What Are Commodities?
It's a term that is thrown around in the financial industry, and was created back in the 15th century to describe a benefit or profit.
Today, commodities are known as certain valuable goods produced in large quantities with uniform quality across the board.
Commodities are in demand, come from the earth and maintain a consistent price.
For example, Copper is copper no matter where it comes from or what company produces it.
On the other hand, a television varies in price based on type, size, brand, and quality.
A commodity like copper is universal across the board and its price is based solely on supply and demand.
The main difference with manufactured products and commodities is that there is no product differentiation to dictate price.
Other examples of commodities include milk, orange juice, pork bellies, wheat, beef, coal, crude oil, sugar, coffee, rice, silver, gold, and platinum to name a few.
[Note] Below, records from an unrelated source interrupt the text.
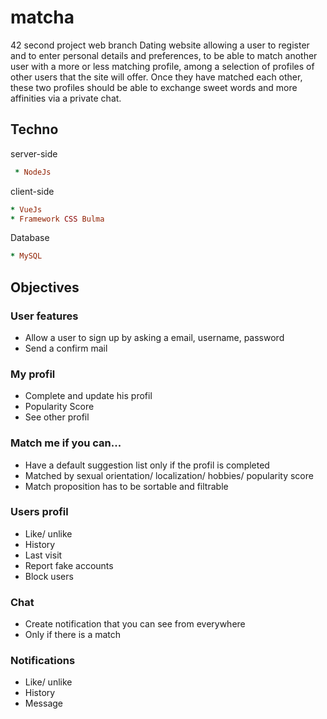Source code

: # matcha

42 second project web branch
Dating website allowing a user to register and to enter personal details and preferences, to be able to match another user with a more or less matching profile, among a
selection of profiles of other users that the site will offer.
Once they have matched each other, these two profiles should be able to exchange sweet words and more affinities via a private chat.

## Techno
server-side
```ruby
 * NodeJs
 ```
 client-side
 ```ruby
 * VueJs
 * Framework CSS Bulma
 
 ```
 Database
 ```ruby
 * MySQL
 ```

## Objectives
### User features
* Allow a user to sign up by asking a email, username, password
* Send a confirm mail

### My profil
* Complete and update his profil
* Popularity Score
* See other profil

### Match me if you can...
* Have a default suggestion list only if the profil is completed
* Matched by sexual orientation/ localization/ hobbies/ popularity score
* Match proposition has to be sortable and filtrable 

### Users profil
* Like/ unlike
* History
* Last visit
* Report fake accounts
* Block users

### Chat
* Create notification that you can see from everywhere
* Only if there is a match

### Notifications
* Like/ unlike
* History
* Message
There are both hard and soft commodities, where hard commodities are typically those extracted through mining and soft commodities are grown.
Additionally, energy commodities are another class and include gas, oil, coal and electricity.
Commodities can be traded on a daily bases on several exchanges, such as the CBOT, CME, KCBT, and NYMEX.
Commodities are attractive to traders because they can be very efficient with actual supply and demand to find an equilibrium price based on inventories, where equities have greater chance of being subject to manipulation.